# In-Distribution Interventions for Root Cause Analysis.

| [Accepted at ICLR 25](https://openreview.net/forum?id=l11DZY5Nxu&referrer=%5Bthe%20profile%20of%20Lokesh%20Nagalapatti%5D(%2Fprofile%3Fid%3D~Lokesh_Nagalapatti1)).  

# Code

All our code is implemented within the [Petshop library](https://github.com/amazon-science/petshop-root-cause-analysis) for Root Cause Diagnosis.

Please install the packages in the file: [requirements.txt](requirements.txt)

---

## IDI Code

IDI code is available in [idint.py](methods/idint.py)
The code for IDI method in CF mode is available in [oodcf.py](methods/oodcf.py)

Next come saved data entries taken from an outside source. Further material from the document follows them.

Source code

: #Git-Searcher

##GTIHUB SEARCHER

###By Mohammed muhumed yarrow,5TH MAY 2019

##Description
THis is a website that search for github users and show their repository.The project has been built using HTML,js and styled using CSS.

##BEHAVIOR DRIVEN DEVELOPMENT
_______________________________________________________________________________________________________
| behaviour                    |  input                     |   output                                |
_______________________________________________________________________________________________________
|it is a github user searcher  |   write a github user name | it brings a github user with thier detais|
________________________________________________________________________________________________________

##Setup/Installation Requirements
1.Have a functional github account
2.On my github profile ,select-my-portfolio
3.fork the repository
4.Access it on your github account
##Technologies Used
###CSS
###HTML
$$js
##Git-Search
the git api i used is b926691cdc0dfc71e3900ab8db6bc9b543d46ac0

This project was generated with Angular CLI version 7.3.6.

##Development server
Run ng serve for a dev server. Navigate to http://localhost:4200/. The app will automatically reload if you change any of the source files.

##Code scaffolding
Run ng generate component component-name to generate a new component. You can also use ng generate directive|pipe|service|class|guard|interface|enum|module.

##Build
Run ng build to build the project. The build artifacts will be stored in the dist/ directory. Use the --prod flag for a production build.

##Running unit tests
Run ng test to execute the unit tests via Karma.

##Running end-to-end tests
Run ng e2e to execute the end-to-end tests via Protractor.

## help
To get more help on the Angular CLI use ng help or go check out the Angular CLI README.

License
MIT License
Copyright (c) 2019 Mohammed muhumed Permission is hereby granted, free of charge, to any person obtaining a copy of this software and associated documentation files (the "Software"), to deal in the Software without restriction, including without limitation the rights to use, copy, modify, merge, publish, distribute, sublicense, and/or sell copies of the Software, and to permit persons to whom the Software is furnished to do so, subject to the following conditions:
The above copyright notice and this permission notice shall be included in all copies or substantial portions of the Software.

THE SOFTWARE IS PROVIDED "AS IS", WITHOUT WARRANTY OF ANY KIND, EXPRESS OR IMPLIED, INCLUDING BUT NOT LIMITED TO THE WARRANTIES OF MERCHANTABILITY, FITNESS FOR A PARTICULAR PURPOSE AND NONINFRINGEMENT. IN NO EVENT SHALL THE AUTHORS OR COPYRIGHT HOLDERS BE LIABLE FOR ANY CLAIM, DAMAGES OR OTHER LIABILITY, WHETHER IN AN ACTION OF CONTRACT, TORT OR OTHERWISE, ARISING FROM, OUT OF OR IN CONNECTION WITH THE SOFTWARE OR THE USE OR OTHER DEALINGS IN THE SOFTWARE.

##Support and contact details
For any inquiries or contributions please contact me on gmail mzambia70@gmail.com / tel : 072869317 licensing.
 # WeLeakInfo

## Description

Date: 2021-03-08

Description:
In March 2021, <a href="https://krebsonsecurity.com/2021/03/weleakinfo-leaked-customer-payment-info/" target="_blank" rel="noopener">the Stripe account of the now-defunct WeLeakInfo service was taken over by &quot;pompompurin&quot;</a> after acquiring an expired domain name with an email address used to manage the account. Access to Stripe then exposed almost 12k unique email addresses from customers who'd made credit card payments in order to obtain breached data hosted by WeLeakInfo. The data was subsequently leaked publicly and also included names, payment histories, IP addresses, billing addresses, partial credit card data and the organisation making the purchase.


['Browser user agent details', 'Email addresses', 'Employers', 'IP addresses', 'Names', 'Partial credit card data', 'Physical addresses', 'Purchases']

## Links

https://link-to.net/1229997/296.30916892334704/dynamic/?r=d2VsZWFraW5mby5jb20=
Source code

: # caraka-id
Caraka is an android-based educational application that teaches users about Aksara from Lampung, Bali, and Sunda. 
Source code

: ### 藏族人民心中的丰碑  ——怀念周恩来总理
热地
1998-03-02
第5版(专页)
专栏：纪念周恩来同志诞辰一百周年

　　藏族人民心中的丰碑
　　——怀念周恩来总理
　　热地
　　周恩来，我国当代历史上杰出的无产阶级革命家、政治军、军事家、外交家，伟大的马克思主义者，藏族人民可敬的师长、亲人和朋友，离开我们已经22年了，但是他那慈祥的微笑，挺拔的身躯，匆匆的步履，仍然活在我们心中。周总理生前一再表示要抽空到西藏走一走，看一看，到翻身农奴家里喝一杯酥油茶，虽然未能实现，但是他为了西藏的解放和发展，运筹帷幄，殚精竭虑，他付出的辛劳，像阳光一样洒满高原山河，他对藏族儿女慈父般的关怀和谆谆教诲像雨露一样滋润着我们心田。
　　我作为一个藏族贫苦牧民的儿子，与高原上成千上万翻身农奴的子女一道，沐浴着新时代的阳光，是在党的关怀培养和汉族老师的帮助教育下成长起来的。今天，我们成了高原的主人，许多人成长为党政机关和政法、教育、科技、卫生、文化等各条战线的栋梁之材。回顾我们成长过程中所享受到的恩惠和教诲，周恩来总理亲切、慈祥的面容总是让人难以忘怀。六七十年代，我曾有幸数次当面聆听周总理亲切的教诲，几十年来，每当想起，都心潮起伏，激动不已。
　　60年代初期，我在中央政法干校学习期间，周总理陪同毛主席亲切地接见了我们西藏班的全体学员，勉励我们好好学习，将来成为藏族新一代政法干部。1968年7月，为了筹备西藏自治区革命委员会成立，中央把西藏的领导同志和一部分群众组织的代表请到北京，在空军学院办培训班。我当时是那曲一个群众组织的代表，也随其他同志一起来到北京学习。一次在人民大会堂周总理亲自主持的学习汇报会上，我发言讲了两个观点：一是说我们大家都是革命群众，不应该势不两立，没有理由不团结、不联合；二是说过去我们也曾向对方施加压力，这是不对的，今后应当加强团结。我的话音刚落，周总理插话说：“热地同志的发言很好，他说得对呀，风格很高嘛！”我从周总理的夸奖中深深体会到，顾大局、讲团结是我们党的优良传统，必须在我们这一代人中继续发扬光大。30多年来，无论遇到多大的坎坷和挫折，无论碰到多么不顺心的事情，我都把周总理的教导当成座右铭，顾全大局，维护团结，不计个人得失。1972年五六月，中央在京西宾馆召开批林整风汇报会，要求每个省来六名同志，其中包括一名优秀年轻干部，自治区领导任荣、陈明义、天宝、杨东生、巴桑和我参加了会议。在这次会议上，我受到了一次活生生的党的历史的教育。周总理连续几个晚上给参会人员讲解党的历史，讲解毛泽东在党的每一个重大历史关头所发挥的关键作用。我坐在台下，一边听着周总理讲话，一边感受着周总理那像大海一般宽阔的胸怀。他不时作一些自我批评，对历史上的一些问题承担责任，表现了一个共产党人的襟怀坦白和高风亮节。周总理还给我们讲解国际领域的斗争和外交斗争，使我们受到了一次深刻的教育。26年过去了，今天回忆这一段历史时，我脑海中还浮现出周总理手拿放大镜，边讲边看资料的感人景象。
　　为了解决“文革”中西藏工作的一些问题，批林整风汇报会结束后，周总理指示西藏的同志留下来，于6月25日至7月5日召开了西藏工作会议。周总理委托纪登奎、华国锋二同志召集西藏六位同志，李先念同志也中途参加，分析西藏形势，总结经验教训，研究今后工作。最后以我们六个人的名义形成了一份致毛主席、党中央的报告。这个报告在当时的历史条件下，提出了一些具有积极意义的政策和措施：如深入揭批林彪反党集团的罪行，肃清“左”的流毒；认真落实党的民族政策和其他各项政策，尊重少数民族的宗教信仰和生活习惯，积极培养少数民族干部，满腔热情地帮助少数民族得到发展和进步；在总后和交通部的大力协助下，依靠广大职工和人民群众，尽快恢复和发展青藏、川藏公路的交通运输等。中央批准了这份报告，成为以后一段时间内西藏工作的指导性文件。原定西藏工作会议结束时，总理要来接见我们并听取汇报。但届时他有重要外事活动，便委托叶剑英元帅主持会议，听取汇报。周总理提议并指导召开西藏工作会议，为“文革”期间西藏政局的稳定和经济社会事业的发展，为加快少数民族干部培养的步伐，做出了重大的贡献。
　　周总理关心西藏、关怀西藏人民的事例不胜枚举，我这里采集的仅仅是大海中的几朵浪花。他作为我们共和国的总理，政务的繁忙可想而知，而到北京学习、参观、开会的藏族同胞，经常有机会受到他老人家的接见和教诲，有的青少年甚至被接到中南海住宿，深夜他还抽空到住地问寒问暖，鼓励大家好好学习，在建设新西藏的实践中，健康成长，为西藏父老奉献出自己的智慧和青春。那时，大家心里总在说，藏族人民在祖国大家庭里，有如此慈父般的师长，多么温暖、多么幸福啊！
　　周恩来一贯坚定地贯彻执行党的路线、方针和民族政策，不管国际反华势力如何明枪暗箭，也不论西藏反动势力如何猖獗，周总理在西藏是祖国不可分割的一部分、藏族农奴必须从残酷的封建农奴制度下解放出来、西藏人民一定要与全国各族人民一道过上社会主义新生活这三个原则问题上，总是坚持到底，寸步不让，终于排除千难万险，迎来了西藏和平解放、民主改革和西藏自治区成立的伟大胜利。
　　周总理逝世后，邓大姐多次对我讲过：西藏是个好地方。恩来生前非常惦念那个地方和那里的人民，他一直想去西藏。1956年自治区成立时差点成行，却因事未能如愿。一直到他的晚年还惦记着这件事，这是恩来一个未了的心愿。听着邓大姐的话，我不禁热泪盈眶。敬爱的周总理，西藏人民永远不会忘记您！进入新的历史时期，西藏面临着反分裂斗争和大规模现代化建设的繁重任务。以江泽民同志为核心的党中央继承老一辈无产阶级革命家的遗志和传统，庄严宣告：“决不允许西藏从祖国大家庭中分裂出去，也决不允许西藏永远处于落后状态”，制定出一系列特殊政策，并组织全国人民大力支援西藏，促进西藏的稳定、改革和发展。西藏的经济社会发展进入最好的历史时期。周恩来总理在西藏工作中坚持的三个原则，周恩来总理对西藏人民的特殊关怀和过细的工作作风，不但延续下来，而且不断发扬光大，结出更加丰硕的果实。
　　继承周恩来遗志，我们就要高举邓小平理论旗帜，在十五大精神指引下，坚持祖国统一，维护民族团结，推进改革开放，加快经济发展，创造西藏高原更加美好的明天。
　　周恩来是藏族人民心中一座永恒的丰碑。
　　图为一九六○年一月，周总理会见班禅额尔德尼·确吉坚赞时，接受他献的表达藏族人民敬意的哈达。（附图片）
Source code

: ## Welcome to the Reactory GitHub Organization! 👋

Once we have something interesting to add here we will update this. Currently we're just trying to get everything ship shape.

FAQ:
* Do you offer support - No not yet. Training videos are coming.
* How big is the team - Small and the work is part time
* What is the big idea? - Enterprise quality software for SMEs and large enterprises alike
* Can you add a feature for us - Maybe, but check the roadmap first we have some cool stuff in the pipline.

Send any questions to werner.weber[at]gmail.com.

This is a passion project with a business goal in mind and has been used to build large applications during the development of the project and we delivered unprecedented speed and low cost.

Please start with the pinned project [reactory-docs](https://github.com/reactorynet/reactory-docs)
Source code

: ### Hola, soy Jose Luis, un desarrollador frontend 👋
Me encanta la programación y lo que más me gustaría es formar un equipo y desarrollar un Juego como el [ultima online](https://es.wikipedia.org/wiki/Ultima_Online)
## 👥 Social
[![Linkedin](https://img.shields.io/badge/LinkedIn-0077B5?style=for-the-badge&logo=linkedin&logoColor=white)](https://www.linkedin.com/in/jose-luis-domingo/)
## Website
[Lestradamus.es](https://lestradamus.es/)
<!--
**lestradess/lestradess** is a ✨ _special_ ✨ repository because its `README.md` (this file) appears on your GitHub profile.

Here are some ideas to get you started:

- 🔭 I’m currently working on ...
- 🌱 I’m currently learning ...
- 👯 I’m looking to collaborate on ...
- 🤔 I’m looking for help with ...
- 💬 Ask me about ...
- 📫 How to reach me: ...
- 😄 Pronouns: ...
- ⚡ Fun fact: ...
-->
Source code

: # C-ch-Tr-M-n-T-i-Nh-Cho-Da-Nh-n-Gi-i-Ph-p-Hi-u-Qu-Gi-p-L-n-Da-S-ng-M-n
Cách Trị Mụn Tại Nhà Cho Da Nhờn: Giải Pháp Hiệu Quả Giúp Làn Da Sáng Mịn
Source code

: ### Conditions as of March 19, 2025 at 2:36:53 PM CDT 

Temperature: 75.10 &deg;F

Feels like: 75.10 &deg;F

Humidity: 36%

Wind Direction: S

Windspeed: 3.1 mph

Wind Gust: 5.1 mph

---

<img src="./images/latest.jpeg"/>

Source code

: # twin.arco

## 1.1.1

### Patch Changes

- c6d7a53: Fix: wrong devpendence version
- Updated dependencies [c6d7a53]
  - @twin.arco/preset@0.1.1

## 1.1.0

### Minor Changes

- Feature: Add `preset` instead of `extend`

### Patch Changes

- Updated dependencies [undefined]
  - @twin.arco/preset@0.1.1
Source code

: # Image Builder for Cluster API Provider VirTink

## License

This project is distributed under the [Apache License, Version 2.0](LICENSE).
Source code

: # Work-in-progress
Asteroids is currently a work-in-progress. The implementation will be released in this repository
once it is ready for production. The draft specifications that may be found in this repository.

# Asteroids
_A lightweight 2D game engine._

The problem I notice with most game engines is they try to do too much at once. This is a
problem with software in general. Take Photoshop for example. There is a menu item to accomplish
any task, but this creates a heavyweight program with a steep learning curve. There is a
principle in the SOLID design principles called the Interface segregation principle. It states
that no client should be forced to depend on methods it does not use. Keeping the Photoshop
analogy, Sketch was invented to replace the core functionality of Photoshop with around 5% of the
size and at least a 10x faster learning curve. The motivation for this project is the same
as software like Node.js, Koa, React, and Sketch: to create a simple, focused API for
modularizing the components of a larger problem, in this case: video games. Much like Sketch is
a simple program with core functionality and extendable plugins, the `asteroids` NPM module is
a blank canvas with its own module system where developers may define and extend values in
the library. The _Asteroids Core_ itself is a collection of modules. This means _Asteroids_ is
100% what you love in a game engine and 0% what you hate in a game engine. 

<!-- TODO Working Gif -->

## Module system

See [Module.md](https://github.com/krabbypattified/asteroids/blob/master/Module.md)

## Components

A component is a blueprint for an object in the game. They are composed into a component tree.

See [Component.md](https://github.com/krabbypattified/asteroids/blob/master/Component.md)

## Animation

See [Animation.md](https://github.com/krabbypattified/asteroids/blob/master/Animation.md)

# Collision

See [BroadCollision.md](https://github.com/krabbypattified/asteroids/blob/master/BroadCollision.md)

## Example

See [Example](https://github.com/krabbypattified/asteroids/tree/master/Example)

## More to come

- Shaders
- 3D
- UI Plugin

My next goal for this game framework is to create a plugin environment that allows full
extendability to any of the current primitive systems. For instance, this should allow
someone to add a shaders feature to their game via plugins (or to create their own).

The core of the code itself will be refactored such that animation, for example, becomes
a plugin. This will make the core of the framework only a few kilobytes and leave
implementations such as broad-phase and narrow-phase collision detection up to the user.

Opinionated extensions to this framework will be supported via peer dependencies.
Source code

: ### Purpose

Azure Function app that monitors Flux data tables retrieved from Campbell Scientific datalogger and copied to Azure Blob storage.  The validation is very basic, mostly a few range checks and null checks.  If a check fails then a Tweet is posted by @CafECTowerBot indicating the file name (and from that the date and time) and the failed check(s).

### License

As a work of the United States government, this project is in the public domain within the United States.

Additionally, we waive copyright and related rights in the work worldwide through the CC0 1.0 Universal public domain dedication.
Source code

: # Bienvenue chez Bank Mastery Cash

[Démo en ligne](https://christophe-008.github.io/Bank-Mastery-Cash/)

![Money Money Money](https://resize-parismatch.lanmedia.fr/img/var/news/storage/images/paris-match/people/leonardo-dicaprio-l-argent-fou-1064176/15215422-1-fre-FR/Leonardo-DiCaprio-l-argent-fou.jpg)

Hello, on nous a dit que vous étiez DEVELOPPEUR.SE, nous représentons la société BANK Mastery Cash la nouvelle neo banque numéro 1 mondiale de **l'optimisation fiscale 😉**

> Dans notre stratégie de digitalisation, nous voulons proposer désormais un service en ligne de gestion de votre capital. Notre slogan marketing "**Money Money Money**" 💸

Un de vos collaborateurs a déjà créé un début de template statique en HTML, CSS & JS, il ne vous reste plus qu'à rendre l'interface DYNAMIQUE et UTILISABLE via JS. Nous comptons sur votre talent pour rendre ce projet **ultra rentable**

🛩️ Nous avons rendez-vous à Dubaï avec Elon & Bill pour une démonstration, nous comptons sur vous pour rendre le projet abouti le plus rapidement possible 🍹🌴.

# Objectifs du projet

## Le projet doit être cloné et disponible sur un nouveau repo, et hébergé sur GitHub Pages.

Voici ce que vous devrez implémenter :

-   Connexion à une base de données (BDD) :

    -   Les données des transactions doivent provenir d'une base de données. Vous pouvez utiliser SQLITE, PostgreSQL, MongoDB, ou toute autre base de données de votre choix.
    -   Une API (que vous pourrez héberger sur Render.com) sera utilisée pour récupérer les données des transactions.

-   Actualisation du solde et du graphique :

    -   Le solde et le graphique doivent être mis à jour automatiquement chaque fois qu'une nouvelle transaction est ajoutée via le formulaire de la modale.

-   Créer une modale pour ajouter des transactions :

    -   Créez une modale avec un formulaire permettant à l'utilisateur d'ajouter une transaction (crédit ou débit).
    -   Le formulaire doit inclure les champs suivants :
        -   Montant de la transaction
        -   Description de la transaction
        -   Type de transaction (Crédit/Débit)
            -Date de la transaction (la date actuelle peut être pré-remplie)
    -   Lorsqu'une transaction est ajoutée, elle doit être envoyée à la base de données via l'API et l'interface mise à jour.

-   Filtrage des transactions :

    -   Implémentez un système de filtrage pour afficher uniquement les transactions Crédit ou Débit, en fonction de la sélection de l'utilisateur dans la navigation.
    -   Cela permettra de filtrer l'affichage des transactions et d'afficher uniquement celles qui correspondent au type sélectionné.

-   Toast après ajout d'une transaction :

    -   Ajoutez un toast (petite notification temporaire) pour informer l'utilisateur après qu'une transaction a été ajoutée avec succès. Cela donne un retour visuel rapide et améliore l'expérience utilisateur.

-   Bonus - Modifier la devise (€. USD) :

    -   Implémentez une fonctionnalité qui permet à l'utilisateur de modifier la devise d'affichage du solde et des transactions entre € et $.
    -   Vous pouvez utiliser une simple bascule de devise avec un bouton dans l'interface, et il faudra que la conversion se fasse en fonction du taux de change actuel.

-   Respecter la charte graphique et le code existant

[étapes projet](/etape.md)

The only code change between these two methods is:
```python
if cf_rca == False:
    int_samples = interventional_samples(
        causal_model=learned_scm,
        interventions=int_dict,
        observed_data=abnormal_metrics,
    )
else:
    int_samples = counterfactual_samples(
        causal_model=learned_scm,
        interventions=int_dict,
        observed_data=abnormal_metrics,
    )
```

Whether we use int, or CF for assessing the causal effect of fix at $X_n$ 



---

We provide additional implementation for `smooth traversal`, and `toca`.

---

# Toy Experiments

We provide the implementation for the toy experiments in the following Jupiter notebooks.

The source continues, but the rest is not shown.